Task to carry out:
Please transcribe the data below in full. Omit any picture you find in it.
** Opening Material for this task block **
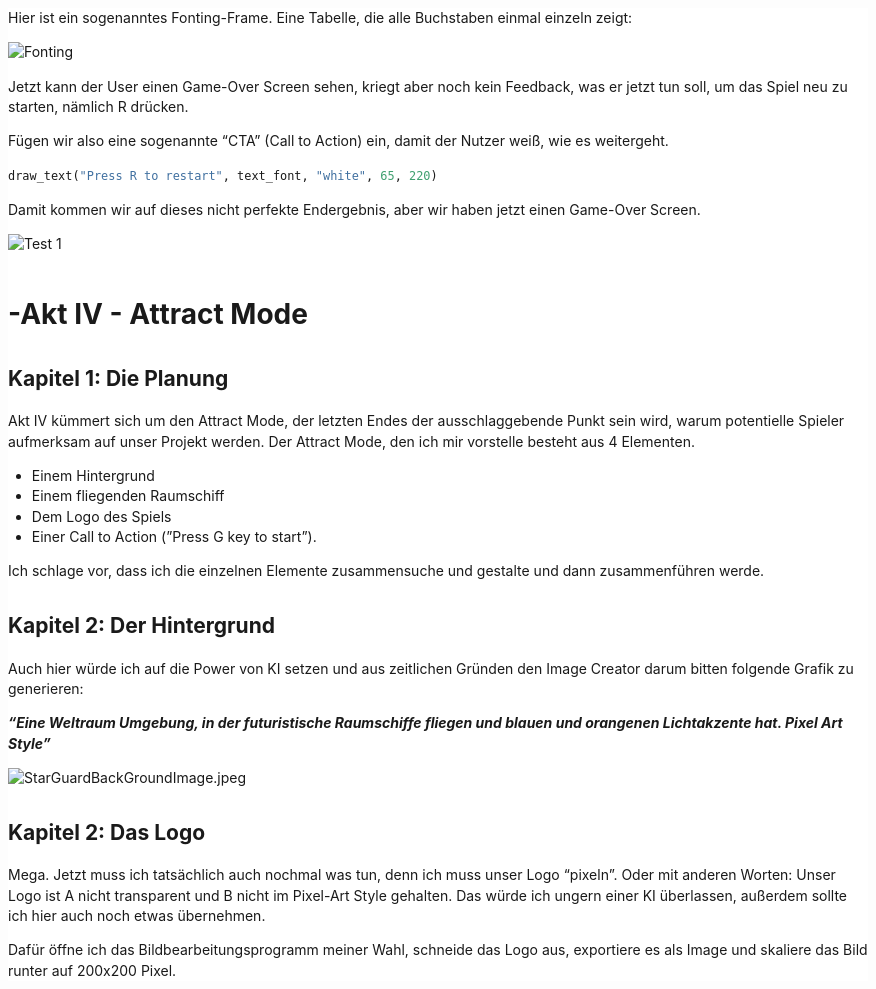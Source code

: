 Hier ist ein sogenanntes Fonting-Frame. Eine Tabelle, die alle Buchstaben einmal einzeln zeigt:

![Fonting](/articlecontents/Artikel22/Fonting.png)

Jetzt kann der User einen Game-Over Screen sehen, kriegt aber noch kein Feedback, was er jetzt tun soll, um das Spiel neu zu starten, nämlich R drücken.

Fügen wir also eine sogenannte “CTA” (Call to Action) ein, damit der Nutzer weiß, wie es weitergeht.

```python
draw_text("Press R to restart", text_font, "white", 65, 220)
```

Damit kommen wir auf dieses nicht perfekte Endergebnis, aber wir haben jetzt einen Game-Over Screen.

![Test 1](/articlecontents/Artikel22/Test1.png)

# -Akt IV - Attract Mode

## Kapitel 1: Die Planung

Akt IV kümmert sich um den Attract Mode, der letzten Endes der ausschlaggebende Punkt sein wird, warum potentielle Spieler aufmerksam auf unser Projekt werden. Der Attract Mode, den ich mir vorstelle besteht aus 4 Elementen.

- Einem Hintergrund
- Einem fliegenden Raumschiff
- Dem Logo des Spiels
- Einer Call to Action (”Press G key to start”).

Ich schlage vor, dass ich die einzelnen Elemente zusammensuche und gestalte und dann zusammenführen werde.

## Kapitel 2: Der Hintergrund

Auch hier würde ich auf die Power von KI setzen und aus zeitlichen Gründen den Image Creator darum bitten folgende Grafik zu generieren:

***“Eine Weltraum Umgebung, in der futuristische Raumschiffe fliegen und blauen und orangenen Lichtakzente hat. Pixel Art Style”***

![StarGuardBackGroundImage.jpeg](/articlecontents/Artikel22/StarGuardBackGroundImage.jpeg)

## Kapitel 2: Das Logo

Mega. Jetzt muss ich tatsächlich auch nochmal was tun, denn ich muss unser Logo “pixeln”. Oder mit anderen Worten: Unser Logo ist A nicht transparent und B nicht im Pixel-Art Style gehalten. Das würde ich ungern einer KI überlassen, außerdem sollte ich hier auch noch etwas übernehmen.

Dafür öffne ich das Bildbearbeitungsprogramm meiner Wahl, schneide das Logo aus, exportiere es als Image und skaliere das Bild runter auf 200x200 Pixel. 

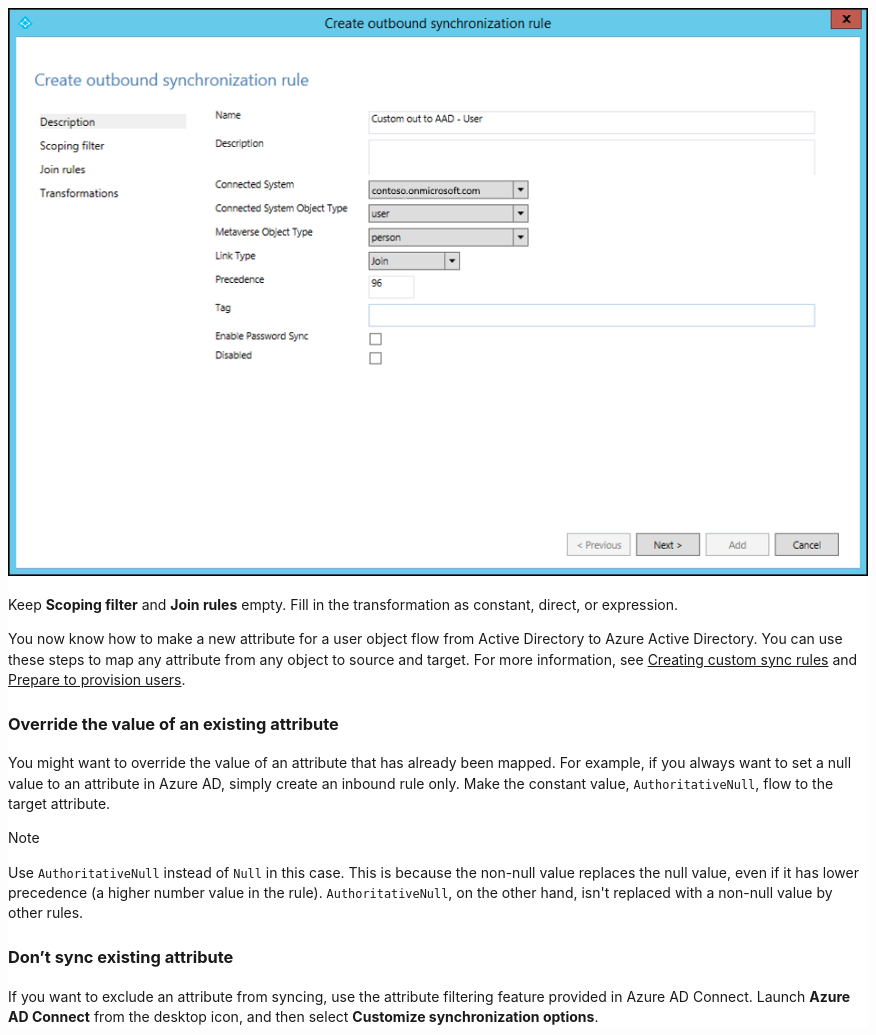 ![Create outbound synchronization rule](media/how-to-connect-fix-default-rules/default3d.png)

Keep **Scoping filter** and **Join rules** empty. Fill in the transformation as constant, direct, or expression. 

You now know how to make a new attribute for a user object flow from Active Directory to Azure Active Directory. You can use these steps to map any attribute from any object to source and target. For more information, see [Creating custom sync rules](how-to-connect-create-custom-sync-rule.md) and [Prepare to provision users](/office365/enterprise/prepare-for-directory-synchronization).

### Override the value of an existing attribute
You might want to override the value of an attribute that has already been mapped. For example, if you always want to set a null value to an attribute in Azure AD, simply create an inbound rule only. Make the constant value, `AuthoritativeNull`, flow to the target attribute. 

>[!NOTE] 
> Use `AuthoritativeNull` instead of `Null` in this case. This is because the non-null value replaces the null value, even if it has lower precedence (a higher number value in the rule). `AuthoritativeNull`, on the other hand, isn't replaced with a non-null value by other rules. 

### Don’t sync existing attribute
If you want to exclude an attribute from syncing, use the attribute filtering feature provided in Azure AD Connect. Launch **Azure AD Connect** from the desktop icon, and then select **Customize synchronization options**.
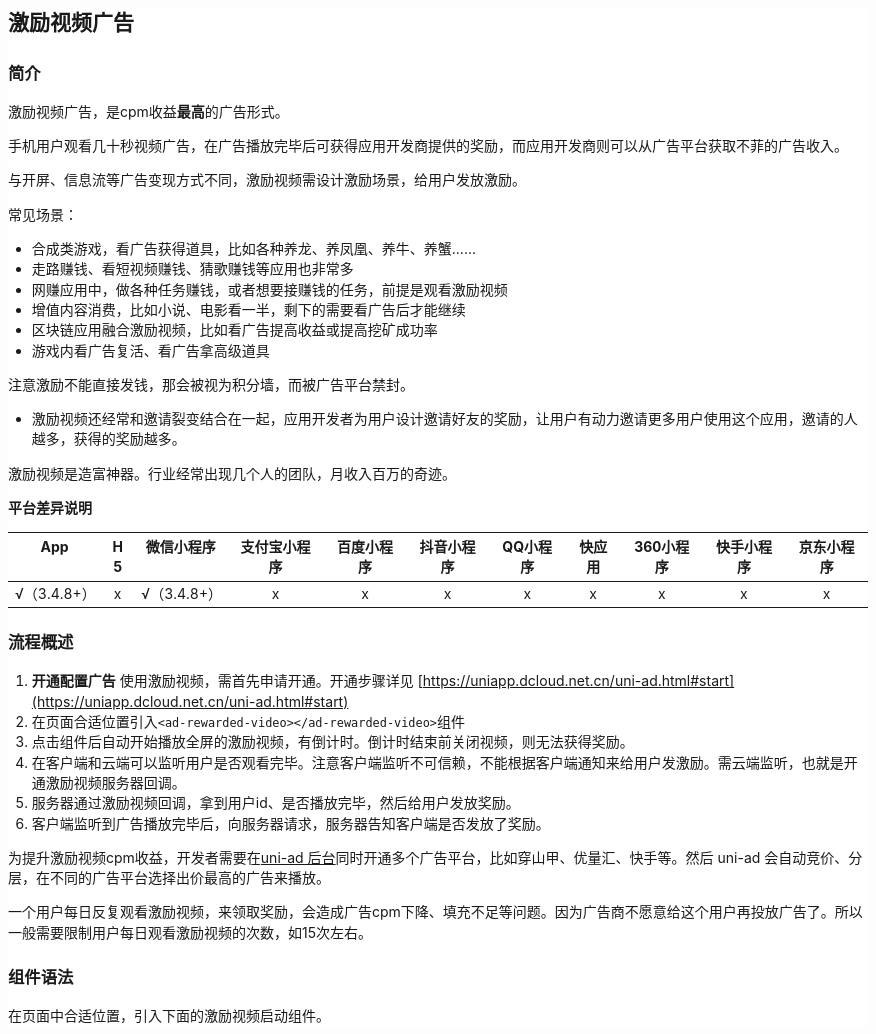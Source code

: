 ## 激励视频广告

### 简介

激励视频广告，是cpm收益**最高**的广告形式。

手机用户观看几十秒视频广告，在广告播放完毕后可获得应用开发商提供的奖励，而应用开发商则可以从广告平台获取不菲的广告收入。

<video controls src="https://qiniu-web-assets.dcloud.net.cn/unidoc/zh/uni-ad/ad-rewarded-video.x264.mp4" style="max-width: 100%; max-height: 50vh;"></video>

与开屏、信息流等广告变现方式不同，激励视频需设计激励场景，给用户发放激励。

常见场景：
- 合成类游戏，看广告获得道具，比如各种养龙、养凤凰、养牛、养蟹......
- 走路赚钱、看短视频赚钱、猜歌赚钱等应用也非常多
- 网赚应用中，做各种任务赚钱，或者想要接赚钱的任务，前提是观看激励视频
- 增值内容消费，比如小说、电影看一半，剩下的需要看广告后才能继续
- 区块链应用融合激励视频，比如看广告提高收益或提高挖矿成功率
- 游戏内看广告复活、看广告拿高级道具

注意激励不能直接发钱，那会被视为积分墙，而被广告平台禁封。

- 激励视频还经常和邀请裂变结合在一起，应用开发者为用户设计邀请好友的奖励，让用户有动力邀请更多用户使用这个应用，邀请的人越多，获得的奖励越多。

激励视频是造富神器。行业经常出现几个人的团队，月收入百万的奇迹。


**平台差异说明**

|App|H5|微信小程序|支付宝小程序|百度小程序|抖音小程序|QQ小程序|快应用|360小程序|快手小程序|京东小程序|
|:-:|:-:|:-:|:-:|:-:|:-:|:-:|:-:|:-:|:-:|:-:|
|√（3.4.8+）|x|√（3.4.8+）|x|x|x|x|x|x|x|x|

### 流程概述

1. **开通配置广告**
  使用激励视频，需首先申请开通。开通步骤详见 [https://uniapp.dcloud.net.cn/uni-ad.html#start](https://uniapp.dcloud.net.cn/uni-ad.html#start)
2. 在页面合适位置引入`<ad-rewarded-video></ad-rewarded-video>`组件
3. 点击组件后自动开始播放全屏的激励视频，有倒计时。倒计时结束前关闭视频，则无法获得奖励。
4. 在客户端和云端可以监听用户是否观看完毕。注意客户端监听不可信赖，不能根据客户端通知来给用户发激励。需云端监听，也就是开通激励视频服务器回调。
5. 服务器通过激励视频回调，拿到用户id、是否播放完毕，然后给用户发放奖励。
6. 客户端监听到广告播放完毕后，向服务器请求，服务器告知客户端是否发放了奖励。

为提升激励视频cpm收益，开发者需要在[uni-ad 后台](https://uniad.dcloud.net.cn/)同时开通多个广告平台，比如穿山甲、优量汇、快手等。然后 uni-ad 会自动竞价、分层，在不同的广告平台选择出价最高的广告来播放。

一个用户每日反复观看激励视频，来领取奖励，会造成广告cpm下降、填充不足等问题。因为广告商不愿意给这个用户再投放广告了。所以一般需要限制用户每日观看激励视频的次数，如15次左右。

### 组件语法

在页面中合适位置，引入下面的激励视频启动组件。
** Closing Material for this task block **
Solution for this exercise:
Source code

: Hier ist ein sogenanntes Fonting-Frame. Eine Tabelle, die alle Buchstaben einmal einzeln zeigt:

![Fonting](/articlecontents/Artikel22/Fonting.png)

Jetzt kann der User einen Game-Over Screen sehen, kriegt aber noch kein Feedback, was er jetzt tun soll, um das Spiel neu zu starten, nämlich R drücken.

Fügen wir also eine sogenannte “CTA” (Call to Action) ein, damit der Nutzer weiß, wie es weitergeht.

```python
draw_text("Press R to restart", text_font, "white", 65, 220)
```

Damit kommen wir auf dieses nicht perfekte Endergebnis, aber wir haben jetzt einen Game-Over Screen.

![Test 1](/articlecontents/Artikel22/Test1.png)

# -Akt IV - Attract Mode

## Kapitel 1: Die Planung

Akt IV kümmert sich um den Attract Mode, der letzten Endes der ausschlaggebende Punkt sein wird, warum potentielle Spieler aufmerksam auf unser Projekt werden. Der Attract Mode, den ich mir vorstelle besteht aus 4 Elementen.

- Einem Hintergrund
- Einem fliegenden Raumschiff
- Dem Logo des Spiels
- Einer Call to Action (”Press G key to start”).

Ich schlage vor, dass ich die einzelnen Elemente zusammensuche und gestalte und dann zusammenführen werde.

## Kapitel 2: Der Hintergrund

Auch hier würde ich auf die Power von KI setzen und aus zeitlichen Gründen den Image Creator darum bitten folgende Grafik zu generieren:

***“Eine Weltraum Umgebung, in der futuristische Raumschiffe fliegen und blauen und orangenen Lichtakzente hat. Pixel Art Style”***

![StarGuardBackGroundImage.jpeg](/articlecontents/Artikel22/StarGuardBackGroundImage.jpeg)

## Kapitel 2: Das Logo

Mega. Jetzt muss ich tatsächlich auch nochmal was tun, denn ich muss unser Logo “pixeln”. Oder mit anderen Worten: Unser Logo ist A nicht transparent und B nicht im Pixel-Art Style gehalten. Das würde ich ungern einer KI überlassen, außerdem sollte ich hier auch noch etwas übernehmen.

Dafür öffne ich das Bildbearbeitungsprogramm meiner Wahl, schneide das Logo aus, exportiere es als Image und skaliere das Bild runter auf 200x200 Pixel. 

 ![Create outbound synchronization rule](media/how-to-connect-fix-default-rules/default3d.png)

Keep **Scoping filter** and **Join rules** empty. Fill in the transformation as constant, direct, or expression. 

You now know how to make a new attribute for a user object flow from Active Directory to Azure Active Directory. You can use these steps to map any attribute from any object to source and target. For more information, see [Creating custom sync rules](how-to-connect-create-custom-sync-rule.md) and [Prepare to provision users](/office365/enterprise/prepare-for-directory-synchronization).

### Override the value of an existing attribute
You might want to override the value of an attribute that has already been mapped. For example, if you always want to set a null value to an attribute in Azure AD, simply create an inbound rule only. Make the constant value, `AuthoritativeNull`, flow to the target attribute. 

>[!NOTE] 
> Use `AuthoritativeNull` instead of `Null` in this case. This is because the non-null value replaces the null value, even if it has lower precedence (a higher number value in the rule). `AuthoritativeNull`, on the other hand, isn't replaced with a non-null value by other rules. 

### Don’t sync existing attribute
If you want to exclude an attribute from syncing, use the attribute filtering feature provided in Azure AD Connect. Launch **Azure AD Connect** from the desktop icon, and then select **Customize synchronization options**.
Source code

: ## 激励视频广告

### 简介

激励视频广告，是cpm收益**最高**的广告形式。

手机用户观看几十秒视频广告，在广告播放完毕后可获得应用开发商提供的奖励，而应用开发商则可以从广告平台获取不菲的广告收入。

<video controls src="https://qiniu-web-assets.dcloud.net.cn/unidoc/zh/uni-ad/ad-rewarded-video.x264.mp4" style="max-width: 100%; max-height: 50vh;"></video>

与开屏、信息流等广告变现方式不同，激励视频需设计激励场景，给用户发放激励。

常见场景：
- 合成类游戏，看广告获得道具，比如各种养龙、养凤凰、养牛、养蟹......
- 走路赚钱、看短视频赚钱、猜歌赚钱等应用也非常多
- 网赚应用中，做各种任务赚钱，或者想要接赚钱的任务，前提是观看激励视频
- 增值内容消费，比如小说、电影看一半，剩下的需要看广告后才能继续
- 区块链应用融合激励视频，比如看广告提高收益或提高挖矿成功率
- 游戏内看广告复活、看广告拿高级道具

注意激励不能直接发钱，那会被视为积分墙，而被广告平台禁封。

- 激励视频还经常和邀请裂变结合在一起，应用开发者为用户设计邀请好友的奖励，让用户有动力邀请更多用户使用这个应用，邀请的人越多，获得的奖励越多。

激励视频是造富神器。行业经常出现几个人的团队，月收入百万的奇迹。


**平台差异说明**

|App|H5|微信小程序|支付宝小程序|百度小程序|抖音小程序|QQ小程序|快应用|360小程序|快手小程序|京东小程序|
|:-:|:-:|:-:|:-:|:-:|:-:|:-:|:-:|:-:|:-:|:-:|
|√（3.4.8+）|x|√（3.4.8+）|x|x|x|x|x|x|x|x|

### 流程概述

1. **开通配置广告**
  使用激励视频，需首先申请开通。开通步骤详见 [https://uniapp.dcloud.net.cn/uni-ad.html#start](https://uniapp.dcloud.net.cn/uni-ad.html#start)
2. 在页面合适位置引入`<ad-rewarded-video></ad-rewarded-video>`组件
3. 点击组件后自动开始播放全屏的激励视频，有倒计时。倒计时结束前关闭视频，则无法获得奖励。
4. 在客户端和云端可以监听用户是否观看完毕。注意客户端监听不可信赖，不能根据客户端通知来给用户发激励。需云端监听，也就是开通激励视频服务器回调。
5. 服务器通过激励视频回调，拿到用户id、是否播放完毕，然后给用户发放奖励。
6. 客户端监听到广告播放完毕后，向服务器请求，服务器告知客户端是否发放了奖励。

为提升激励视频cpm收益，开发者需要在[uni-ad 后台](https://uniad.dcloud.net.cn/)同时开通多个广告平台，比如穿山甲、优量汇、快手等。然后 uni-ad 会自动竞价、分层，在不同的广告平台选择出价最高的广告来播放。

一个用户每日反复观看激励视频，来领取奖励，会造成广告cpm下降、填充不足等问题。因为广告商不愿意给这个用户再投放广告了。所以一般需要限制用户每日观看激励视频的次数，如15次左右。

### 组件语法

在页面中合适位置，引入下面的激励视频启动组件。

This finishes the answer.